Conducting Madama Butterfly in Brescia, my hometown

Brescia’s Teatro Grande sees Madama Butterfly as one of its totemsand it was out of the question not to stage it for the year of Bergamo Brescia Italian Capital of Culture, in its so-called ‘Brescia version’, of course. The reasons for this are well-known to all Puccini enthusiasts: in May 1904, three months after the resounding fiasco of its Milanese premiere, the new version of the opera was a great success in Brescia, launching the eternal fortune of this masterpiece. It was about time I conducted my first Butterfly, after hesitating and turning it down on more than one occasion, such is the immense respect and love that I had and have for this score. This time there were no doubts about saying yes to the Teatro Grande and to my city, and here I am, conducting this new production, fruit of an international co-production.
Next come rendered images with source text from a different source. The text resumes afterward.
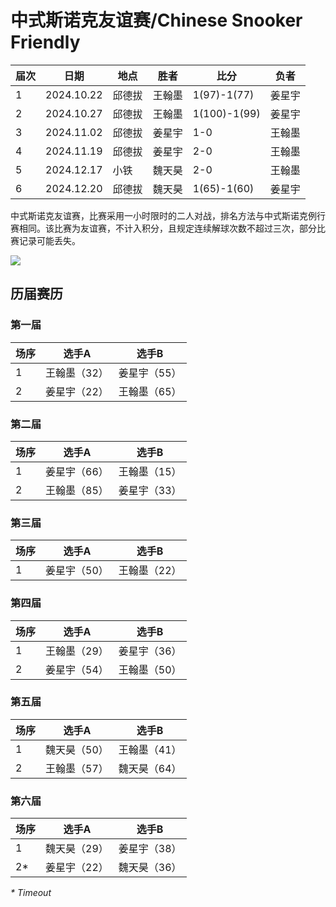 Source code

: # 中式斯诺克友谊赛/Chinese Snooker Friendly

| 届次 | 日期        | 地点   | 胜者   | 比分         | 负者   |
| ---- | ---------- | ------ | ----- | ------------ | ------ |
| 1    | 2024.10.22 | 邱德拔 | 王翰墨 | 1(97)-1(77)  | 姜星宇 |
| 2    | 2024.10.27 | 邱德拔 | 王翰墨 | 1(100)-1(99) | 姜星宇 |
| 3    | 2024.11.02 | 邱德拔 | 姜星宇 | 1-0          | 王翰墨 |
| 4    | 2024.11.19 | 邱德拔 | 姜星宇 | 2-0          | 王翰墨 |
| 5    | 2024.12.17 | 小铁   | 魏天昊 | 2-0          | 王翰墨 |
| 6    | 2024.12.20 | 邱德拔 | 魏天昊 | 1(65)-1(60)  | 姜星宇 |

中式斯诺克友谊赛，比赛采用一小时限时的二人对战，排名方法与中式斯诺克例行赛相同。该比赛为友谊赛，不计入积分，且规定连续解球次数不超过三次，部分比赛记录可能丢失。

![](./img/chinese_snooker_friendly.jpg)

## 历届赛历

### 第一届

| 场序 | 选手A        | 选手B       |
| ---- | ----------- | ----------- |
| 1    | 王翰墨（32） | 姜星宇（55） |
| 2    | 姜星宇（22） | 王翰墨（65） |

### 第二届

| 场序 | 选手A        | 选手B        |
| ---- | ----------- | ------------ |
| 1    | 姜星宇（66） | 王翰墨（15） |
| 2    | 王翰墨（85） | 姜星宇（33） |

### 第三届

| 场序 | 选手A        | 选手B        |
| ---- | ------------ | ------------ |
| 1    | 姜星宇（50） | 王翰墨（22） |

### 第四届

| 场序 | 选手A        | 选手B       |
| ---- | ----------- | ----------- |
| 1    | 王翰墨（29） | 姜星宇（36） |
| 2    | 姜星宇（54） | 王翰墨（50） |

### 第五届

| 场序 | 选手A        | 选手B        |
| ---- | ----------- | ------------ |
| 1    | 魏天昊（50） | 王翰墨（41） |
| 2    | 王翰墨（57） | 魏天昊（64） |

### 第六届

| 场序 | 选手A        | 选手B        |
| ---- | ----------- | ------------ |
| 1    | 魏天昊（29） | 姜星宇（38） |
| 2\*  | 姜星宇（22） | 魏天昊（36） |

*\* Timeout*
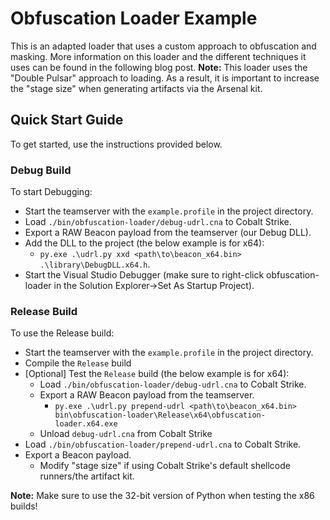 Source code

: # Obfuscation Loader Example

This is an adapted loader that uses a custom approach to obfuscation and masking. More information on this loader and the different techniques it uses can be found in the following blog post.
**Note:** This loader uses the "Double Pulsar" approach to loading. As a result, it is important to increase the "stage size" when generating artifacts via the Arsenal kit.

## Quick Start Guide

To get started, use the instructions provided below.

### Debug Build

To start Debugging:
* Start the teamserver with the `example.profile` in the project directory.
* Load `./bin/obfuscation-loader/debug-udrl.cna` to Cobalt Strike.
* Export a RAW Beacon payload from the teamserver (our Debug DLL).
* Add the DLL to the project (the below example is for x64):
  * `py.exe .\udrl.py xxd <path\to\beacon_x64.bin> .\library\DebugDLL.x64.h`.
* Start the Visual Studio Debugger (make sure to right-click obfuscation-loader in the 
  Solution Explorer->Set As Startup Project).

### Release Build

To use the Release build:
* Start the teamserver with the `example.profile` in the project directory.
* Compile the `Release` build
* [Optional] Test the `Release` build (the below example is for x64):
  * Load `./bin/obfuscation-loader/debug-udrl.cna` to Cobalt Strike.
  * Export a RAW Beacon payload from the teamserver.
	* `py.exe .\udrl.py prepend-udrl <path\to\beacon_x64.bin> bin\obfuscation-loader\Release\x64\obfuscation-loader.x64.exe`
  * Unload `debug-udrl.cna` from Cobalt Strike
* Load `./bin/obfuscation-loader/prepend-udrl.cna` to Cobalt Strike.
* Export a Beacon payload.
  * Modify "stage size" if using Cobalt Strike's default shellcode runners/the artifact kit.

**Note:** Make sure to use the 32-bit version of Python when testing the x86 builds! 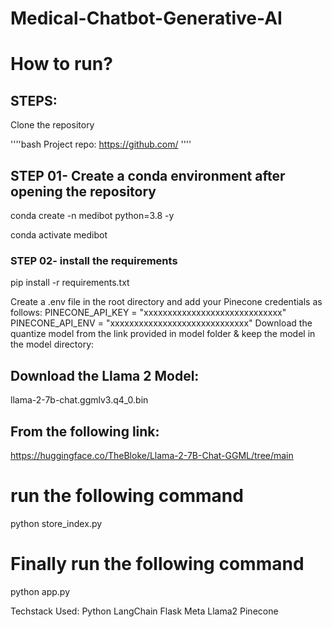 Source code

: # Medical-Chatbot-Generative-AI



# How to run?
## STEPS:
Clone the repository

''''bash
Project repo: https://github.com/
''''
## STEP 01- Create a conda environment after opening the repository

conda create -n medibot python=3.8 -y

conda activate medibot

### STEP 02- install the requirements
pip install -r requirements.txt

Create a .env file in the root directory and add your Pinecone credentials as follows:
PINECONE_API_KEY = "xxxxxxxxxxxxxxxxxxxxxxxxxxxxx"
PINECONE_API_ENV = "xxxxxxxxxxxxxxxxxxxxxxxxxxxxx"
Download the quantize model from the link provided in model folder & keep the model in the model directory:
## Download the Llama 2 Model:

llama-2-7b-chat.ggmlv3.q4_0.bin


## From the following link:
https://huggingface.co/TheBloke/Llama-2-7B-Chat-GGML/tree/main
# run the following command
python store_index.py
# Finally run the following command
python app.py

Techstack Used:
Python
LangChain
Flask
Meta Llama2
Pinecone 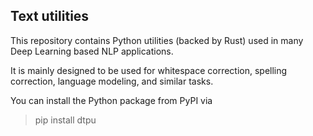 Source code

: ## Text utilities

This repository contains Python utilities (backed by Rust) used in many Deep 
Learning based NLP applications.

It is mainly designed to be used for whitespace correction, 
spelling correction, language modeling, and similar tasks.

You can install the Python package from PyPI via

> pip install dtpu

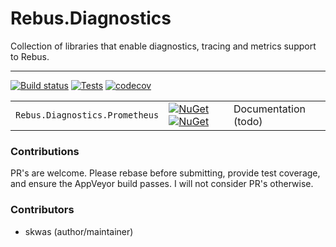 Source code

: # Rebus.Diagnostics

Collection of libraries that enable diagnostics, tracing and metrics support to Rebus.

---

[![Build status](https://ci.appveyor.com/api/projects/status/-/branch/master?svg=true)](https://ci.appveyor.com/project/skwasjer/rebus-diagnostics)
[![Tests](https://img.shields.io/appveyor/tests/skwasjer/rebus-diagnostics/master.svg)](https://ci.appveyor.com/project/skwasjer/rebus-diagnostics/build/tests)
[![codecov](https://codecov.io/gh/skwasjer/Rebus.Diagnostics/branch/master/graph/badge.svg)](https://codecov.io/gh/skwasjer/Rebus.Diagnostics)

| | | |
|---|---|---|
| `Rebus.Diagnostics.Prometheus` | [![NuGet](https://img.shields.io/nuget/v/Rebus.Diagnostics.Prometheus.svg)](https://www.nuget.org/packages/Rebus.Diagnostics.Prometheus/) [![NuGet](https://img.shields.io/nuget/dt/Rebus.Diagnostics.Prometheus.svg)](https://www.nuget.org/packages/Rebus.Diagnostics.Prometheus/) | Documentation (todo) |


### Contributions
PR's are welcome. Please rebase before submitting, provide test coverage, and ensure the AppVeyor build passes. I will not consider PR's otherwise.

### Contributors
- skwas (author/maintainer)
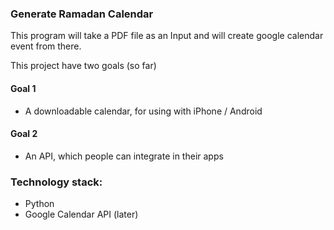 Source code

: ### Generate Ramadan Calendar
This program will take a PDF file as an Input and will create google calendar event from there. 

This project have two goals (so far) 

#### Goal 1
- A downloadable calendar, for using with iPhone / Android
#### Goal 2
- An API, which people can integrate in their apps 

### Technology stack: 
- Python
- Google Calendar API (later)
I love the boldness and the unconventional structure in the composition of this opera besides, of course, its moral and social significance. The real attraction for me, however, is its history of’ ‘cuts’, key to understanding Butterfly. We know that, after Brescia, Puccini followed performances of the opera in Genoa and Buenos Aires, and we have reason to presume that he made other cuts there too, as he had done during rehearsals in Brescia, but not necessarily the same cuts. Puccini was still adjusting the score and the stage directions in 1905 at the London Royal Opera House, and the following year in Paris at the Théâtre National de l’Opéra-Comique. Is there a definitive version of Madama Butterfly, besides that of its premiere? History suggests that there isn’t, offering us instead many authentic variations which show us how Puccini spent almost twenty years seeking his final, conclusive Madama Butterfly: music for our ears and for the sensitivity of today’s performers.